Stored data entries
----
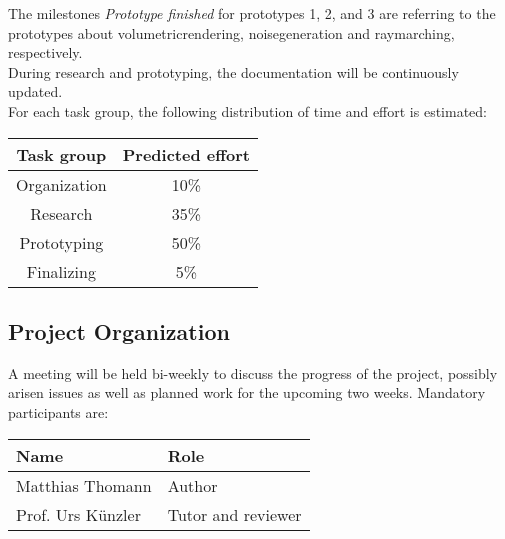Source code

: \vspace{\baselineskip}
\begin{flushleft}
The milestones \emph{Prototype finished} for prototypes 1, 2, and 3 are referring to the prototypes about \gls{volumetricrendering}, \gls{noisegeneration} and \gls{raymarching}, respectively.
\\
\vspace{\baselineskip}
During research and prototyping, the documentation will be continuously updated.
\\
For each task group, the following distribution of time and effort is estimated:
\newline
\newline
\begin{tabular}{|c|c|}
    \hline
    \textbf{Task group}  & \textbf{Predicted effort}\\ \hline
    Organization        & 10\%                      \\ \hline
    Research            & 35\%                      \\ \hline
    Prototyping         & 50\%                      \\ \hline
    Finalizing          & 5\%                       \\ \hline
\end{tabular}
\end{flushleft} 


\clearpage
\subsection{Project Organization}
A meeting will be held bi-weekly to discuss the progress of the project, possibly arisen issues as well as planned work for the upcoming two weeks.
\vspace{\baselineskip}
\newline
\noindent Mandatory participants are:
\vspace{\baselineskip}
\newline
\noindent\begin{tabular}{|l|l|}
    \hline
    \textbf{Name}       & \textbf{Role}         \\ \hline
    Matthias Thomann    & Author                \\ \hline
    Prof. Urs Künzler   & Tutor and reviewer    \\ \hline
\end{tabular}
----
Identify every line above with the string "textbf" in it. Copy those lines.

    \textbf{Task group}  & \textbf{Predicted effort}\\ \hline
    \textbf{Name}       & \textbf{Role}         \\ \hline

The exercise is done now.